[EXERCISE GOAL] Quote all of the data exactly as given. Skip every picture it contains.

*** Opening RECORDS FOR THE TASK ***

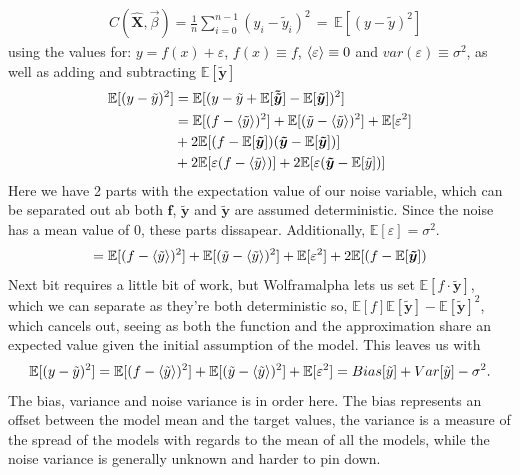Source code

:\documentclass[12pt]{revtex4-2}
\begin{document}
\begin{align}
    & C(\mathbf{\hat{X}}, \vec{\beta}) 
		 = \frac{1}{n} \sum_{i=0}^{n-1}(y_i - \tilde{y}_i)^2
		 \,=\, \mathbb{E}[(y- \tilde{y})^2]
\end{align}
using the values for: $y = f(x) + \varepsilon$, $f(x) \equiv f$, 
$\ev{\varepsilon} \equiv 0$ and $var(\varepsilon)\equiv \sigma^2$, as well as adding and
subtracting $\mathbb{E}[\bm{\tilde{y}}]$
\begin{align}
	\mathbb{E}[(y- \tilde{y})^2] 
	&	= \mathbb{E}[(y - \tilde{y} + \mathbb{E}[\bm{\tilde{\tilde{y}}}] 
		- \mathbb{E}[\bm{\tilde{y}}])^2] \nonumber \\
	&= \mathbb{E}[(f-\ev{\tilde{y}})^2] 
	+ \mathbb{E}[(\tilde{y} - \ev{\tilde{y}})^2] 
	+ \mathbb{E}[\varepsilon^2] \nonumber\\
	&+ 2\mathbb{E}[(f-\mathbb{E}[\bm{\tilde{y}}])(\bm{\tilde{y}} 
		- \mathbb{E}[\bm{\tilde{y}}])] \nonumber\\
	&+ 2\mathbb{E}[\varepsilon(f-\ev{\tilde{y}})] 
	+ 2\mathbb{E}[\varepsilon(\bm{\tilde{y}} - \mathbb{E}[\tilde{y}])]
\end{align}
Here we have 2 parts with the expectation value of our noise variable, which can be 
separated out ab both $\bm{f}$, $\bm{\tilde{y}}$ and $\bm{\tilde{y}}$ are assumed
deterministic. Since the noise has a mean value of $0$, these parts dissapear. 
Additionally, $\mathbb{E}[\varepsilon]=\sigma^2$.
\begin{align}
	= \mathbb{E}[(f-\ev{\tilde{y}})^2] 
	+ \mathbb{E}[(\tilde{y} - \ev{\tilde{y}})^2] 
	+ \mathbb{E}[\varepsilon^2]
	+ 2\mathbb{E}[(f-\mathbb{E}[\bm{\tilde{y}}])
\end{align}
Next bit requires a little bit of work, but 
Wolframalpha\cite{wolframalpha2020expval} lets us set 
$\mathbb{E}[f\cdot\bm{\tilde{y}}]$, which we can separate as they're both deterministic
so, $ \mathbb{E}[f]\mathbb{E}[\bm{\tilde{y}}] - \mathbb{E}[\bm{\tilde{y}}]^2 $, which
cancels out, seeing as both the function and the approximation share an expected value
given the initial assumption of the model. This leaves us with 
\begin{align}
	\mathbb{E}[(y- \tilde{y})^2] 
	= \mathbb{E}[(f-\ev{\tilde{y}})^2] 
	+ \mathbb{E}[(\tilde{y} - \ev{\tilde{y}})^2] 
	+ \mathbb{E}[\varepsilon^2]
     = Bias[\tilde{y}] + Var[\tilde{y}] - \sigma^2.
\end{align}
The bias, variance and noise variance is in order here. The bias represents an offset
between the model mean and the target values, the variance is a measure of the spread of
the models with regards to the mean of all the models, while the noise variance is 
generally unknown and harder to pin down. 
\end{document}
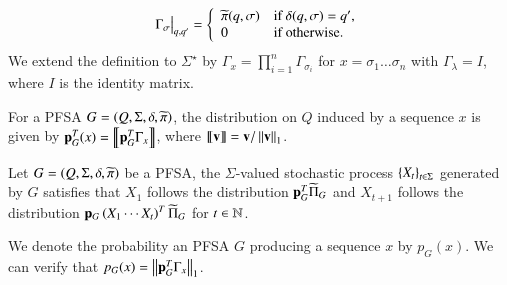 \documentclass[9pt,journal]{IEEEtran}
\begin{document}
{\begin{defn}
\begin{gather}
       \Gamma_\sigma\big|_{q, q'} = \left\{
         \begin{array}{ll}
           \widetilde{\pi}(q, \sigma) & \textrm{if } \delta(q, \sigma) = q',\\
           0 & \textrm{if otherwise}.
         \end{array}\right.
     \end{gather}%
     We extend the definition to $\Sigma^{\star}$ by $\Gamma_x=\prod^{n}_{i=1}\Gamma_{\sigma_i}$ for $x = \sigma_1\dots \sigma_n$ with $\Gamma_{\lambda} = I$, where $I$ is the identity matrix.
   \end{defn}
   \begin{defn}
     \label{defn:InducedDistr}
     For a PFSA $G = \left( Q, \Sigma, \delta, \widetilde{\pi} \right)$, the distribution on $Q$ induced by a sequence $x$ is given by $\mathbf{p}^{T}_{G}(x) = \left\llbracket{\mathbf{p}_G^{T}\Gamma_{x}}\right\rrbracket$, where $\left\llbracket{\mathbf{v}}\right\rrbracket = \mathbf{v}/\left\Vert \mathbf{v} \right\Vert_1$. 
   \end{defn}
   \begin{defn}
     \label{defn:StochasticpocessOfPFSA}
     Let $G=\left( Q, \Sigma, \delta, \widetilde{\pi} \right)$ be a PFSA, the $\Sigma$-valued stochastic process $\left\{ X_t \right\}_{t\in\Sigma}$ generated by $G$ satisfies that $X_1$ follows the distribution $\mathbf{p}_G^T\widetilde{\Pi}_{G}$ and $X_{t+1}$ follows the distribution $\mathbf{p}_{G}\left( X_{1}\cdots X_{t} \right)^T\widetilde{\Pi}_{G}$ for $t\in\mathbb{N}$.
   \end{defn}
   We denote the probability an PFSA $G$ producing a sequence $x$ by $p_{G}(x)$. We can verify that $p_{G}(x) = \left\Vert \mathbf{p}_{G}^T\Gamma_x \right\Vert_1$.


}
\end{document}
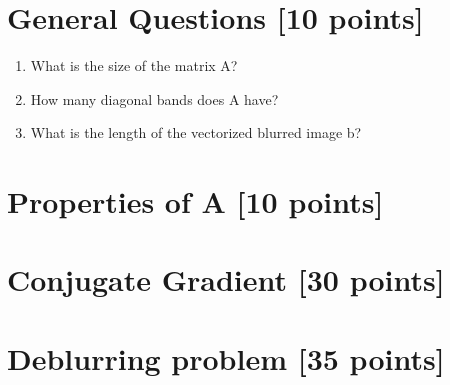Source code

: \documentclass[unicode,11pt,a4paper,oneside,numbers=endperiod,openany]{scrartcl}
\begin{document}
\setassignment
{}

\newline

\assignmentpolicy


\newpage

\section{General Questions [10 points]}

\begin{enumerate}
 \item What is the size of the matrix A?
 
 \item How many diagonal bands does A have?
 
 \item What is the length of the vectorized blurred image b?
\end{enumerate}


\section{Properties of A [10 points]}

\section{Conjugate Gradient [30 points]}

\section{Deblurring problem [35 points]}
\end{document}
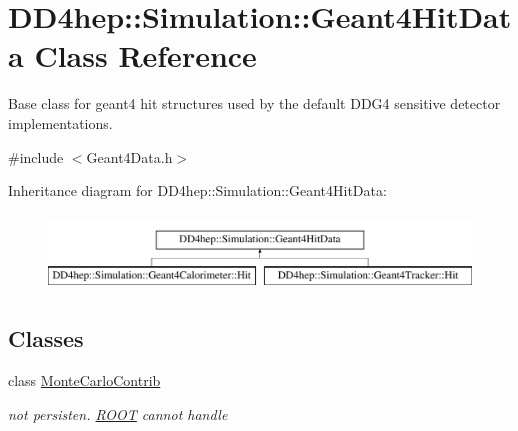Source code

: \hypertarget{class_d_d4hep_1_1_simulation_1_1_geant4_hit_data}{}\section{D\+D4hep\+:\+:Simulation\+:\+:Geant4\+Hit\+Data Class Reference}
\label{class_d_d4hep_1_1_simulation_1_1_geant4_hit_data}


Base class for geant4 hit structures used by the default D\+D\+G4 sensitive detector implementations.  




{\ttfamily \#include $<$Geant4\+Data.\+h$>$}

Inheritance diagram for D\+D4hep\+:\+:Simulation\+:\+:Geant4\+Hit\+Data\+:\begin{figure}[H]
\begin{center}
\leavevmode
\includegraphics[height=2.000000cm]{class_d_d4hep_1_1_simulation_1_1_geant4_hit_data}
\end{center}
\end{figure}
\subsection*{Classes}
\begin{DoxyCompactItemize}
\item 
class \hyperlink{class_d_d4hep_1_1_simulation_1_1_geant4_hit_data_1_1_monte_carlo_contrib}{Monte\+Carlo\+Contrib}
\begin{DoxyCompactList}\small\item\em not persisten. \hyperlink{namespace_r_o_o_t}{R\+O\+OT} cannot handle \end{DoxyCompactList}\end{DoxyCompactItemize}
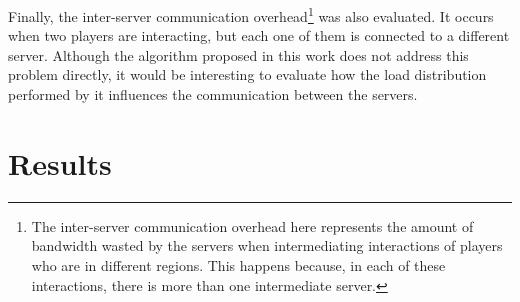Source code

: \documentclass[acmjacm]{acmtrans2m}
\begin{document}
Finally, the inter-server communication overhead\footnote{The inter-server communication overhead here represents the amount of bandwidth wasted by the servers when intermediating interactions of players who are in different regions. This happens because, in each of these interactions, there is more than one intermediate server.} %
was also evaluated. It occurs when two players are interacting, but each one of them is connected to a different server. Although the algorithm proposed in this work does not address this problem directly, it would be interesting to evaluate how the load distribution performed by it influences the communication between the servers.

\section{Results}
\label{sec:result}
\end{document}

*** Closing RECORDS FOR THE TASK ***

[ANSWER SECTION]
Source code

:\documentclass[12pt]{revtex4-2}
\begin{document}
\begin{align}
    & C(\mathbf{\hat{X}}, \vec{\beta}) 
		 = \frac{1}{n} \sum_{i=0}^{n-1}(y_i - \tilde{y}_i)^2
		 \,=\, \mathbb{E}[(y- \tilde{y})^2]
\end{align}
using the values for: $y = f(x) + \varepsilon$, $f(x) \equiv f$, 
$\ev{\varepsilon} \equiv 0$ and $var(\varepsilon)\equiv \sigma^2$, as well as adding and
subtracting $\mathbb{E}[\bm{\tilde{y}}]$
\begin{align}
	\mathbb{E}[(y- \tilde{y})^2] 
	&	= \mathbb{E}[(y - \tilde{y} + \mathbb{E}[\bm{\tilde{\tilde{y}}}] 
		- \mathbb{E}[\bm{\tilde{y}}])^2] \nonumber \\
	&= \mathbb{E}[(f-\ev{\tilde{y}})^2] 
	+ \mathbb{E}[(\tilde{y} - \ev{\tilde{y}})^2] 
	+ \mathbb{E}[\varepsilon^2] \nonumber\\
	&+ 2\mathbb{E}[(f-\mathbb{E}[\bm{\tilde{y}}])(\bm{\tilde{y}} 
		- \mathbb{E}[\bm{\tilde{y}}])] \nonumber\\
	&+ 2\mathbb{E}[\varepsilon(f-\ev{\tilde{y}})] 
	+ 2\mathbb{E}[\varepsilon(\bm{\tilde{y}} - \mathbb{E}[\tilde{y}])]
\end{align}
Here we have 2 parts with the expectation value of our noise variable, which can be 
separated out ab both $\bm{f}$, $\bm{\tilde{y}}$ and $\bm{\tilde{y}}$ are assumed
deterministic. Since the noise has a mean value of $0$, these parts dissapear. 
Additionally, $\mathbb{E}[\varepsilon]=\sigma^2$.
\begin{align}
	= \mathbb{E}[(f-\ev{\tilde{y}})^2] 
	+ \mathbb{E}[(\tilde{y} - \ev{\tilde{y}})^2] 
	+ \mathbb{E}[\varepsilon^2]
	+ 2\mathbb{E}[(f-\mathbb{E}[\bm{\tilde{y}}])
\end{align}
Next bit requires a little bit of work, but 
Wolframalpha\cite{wolframalpha2020expval} lets us set 
$\mathbb{E}[f\cdot\bm{\tilde{y}}]$, which we can separate as they're both deterministic
so, $ \mathbb{E}[f]\mathbb{E}[\bm{\tilde{y}}] - \mathbb{E}[\bm{\tilde{y}}]^2 $, which
cancels out, seeing as both the function and the approximation share an expected value
given the initial assumption of the model. This leaves us with 
\begin{align}
	\mathbb{E}[(y- \tilde{y})^2] 
	= \mathbb{E}[(f-\ev{\tilde{y}})^2] 
	+ \mathbb{E}[(\tilde{y} - \ev{\tilde{y}})^2] 
	+ \mathbb{E}[\varepsilon^2]
     = Bias[\tilde{y}] + Var[\tilde{y}] - \sigma^2.
\end{align}
The bias, variance and noise variance is in order here. The bias represents an offset
between the model mean and the target values, the variance is a measure of the spread of
the models with regards to the mean of all the models, while the noise variance is 
generally unknown and harder to pin down. 
\end{document}
 \documentclass[9pt,journal]{IEEEtran}
\begin{document}
{\begin{defn}
\begin{gather}
       \Gamma_\sigma\big|_{q, q'} = \left\{
         \begin{array}{ll}
           \widetilde{\pi}(q, \sigma) & \textrm{if } \delta(q, \sigma) = q',\\
           0 & \textrm{if otherwise}.
         \end{array}\right.
     \end{gather}%
     We extend the definition to $\Sigma^{\star}$ by $\Gamma_x=\prod^{n}_{i=1}\Gamma_{\sigma_i}$ for $x = \sigma_1\dots \sigma_n$ with $\Gamma_{\lambda} = I$, where $I$ is the identity matrix.
   \end{defn}
   \begin{defn}
     \label{defn:InducedDistr}
     For a PFSA $G = \left( Q, \Sigma, \delta, \widetilde{\pi} \right)$, the distribution on $Q$ induced by a sequence $x$ is given by $\mathbf{p}^{T}_{G}(x) = \left\llbracket{\mathbf{p}_G^{T}\Gamma_{x}}\right\rrbracket$, where $\left\llbracket{\mathbf{v}}\right\rrbracket = \mathbf{v}/\left\Vert \mathbf{v} \right\Vert_1$. 
   \end{defn}
   \begin{defn}
     \label{defn:StochasticpocessOfPFSA}
     Let $G=\left( Q, \Sigma, \delta, \widetilde{\pi} \right)$ be a PFSA, the $\Sigma$-valued stochastic process $\left\{ X_t \right\}_{t\in\Sigma}$ generated by $G$ satisfies that $X_1$ follows the distribution $\mathbf{p}_G^T\widetilde{\Pi}_{G}$ and $X_{t+1}$ follows the distribution $\mathbf{p}_{G}\left( X_{1}\cdots X_{t} \right)^T\widetilde{\Pi}_{G}$ for $t\in\mathbb{N}$.
   \end{defn}
   We denote the probability an PFSA $G$ producing a sequence $x$ by $p_{G}(x)$. We can verify that $p_{G}(x) = \left\Vert \mathbf{p}_{G}^T\Gamma_x \right\Vert_1$.


}
\end{document}
Source code

: \documentclass[unicode,11pt,a4paper,oneside,numbers=endperiod,openany]{scrartcl}
\begin{document}
\setassignment
{}

\newline

\assignmentpolicy


\newpage

\section{General Questions [10 points]}

\begin{enumerate}
 \item What is the size of the matrix A?
 
 \item How many diagonal bands does A have?
 
 \item What is the length of the vectorized blurred image b?
\end{enumerate}


\section{Properties of A [10 points]}

\section{Conjugate Gradient [30 points]}

\section{Deblurring problem [35 points]}
\end{document}
Source code

: \hypertarget{class_d_d4hep_1_1_simulation_1_1_geant4_hit_data}{}\section{D\+D4hep\+:\+:Simulation\+:\+:Geant4\+Hit\+Data Class Reference}
\label{class_d_d4hep_1_1_simulation_1_1_geant4_hit_data}


Base class for geant4 hit structures used by the default D\+D\+G4 sensitive detector implementations.  




{\ttfamily \#include $<$Geant4\+Data.\+h$>$}

Inheritance diagram for D\+D4hep\+:\+:Simulation\+:\+:Geant4\+Hit\+Data\+:\begin{figure}[H]
\begin{center}
\leavevmode
\includegraphics[height=2.000000cm]{class_d_d4hep_1_1_simulation_1_1_geant4_hit_data}
\end{center}
\end{figure}
\subsection*{Classes}
\begin{DoxyCompactItemize}
\item 
class \hyperlink{class_d_d4hep_1_1_simulation_1_1_geant4_hit_data_1_1_monte_carlo_contrib}{Monte\+Carlo\+Contrib}
\begin{DoxyCompactList}\small\item\em not persisten. \hyperlink{namespace_r_o_o_t}{R\+O\+OT} cannot handle \end{DoxyCompactList}\end{DoxyCompactItemize}
Source code

: \documentclass[acmjacm]{acmtrans2m}
\begin{document}
Finally, the inter-server communication overhead\footnote{The inter-server communication overhead here represents the amount of bandwidth wasted by the servers when intermediating interactions of players who are in different regions. This happens because, in each of these interactions, there is more than one intermediate server.} %
was also evaluated. It occurs when two players are interacting, but each one of them is connected to a different server. Although the algorithm proposed in this work does not address this problem directly, it would be interesting to evaluate how the load distribution performed by it influences the communication between the servers.

\section{Results}
\label{sec:result}
\end{document}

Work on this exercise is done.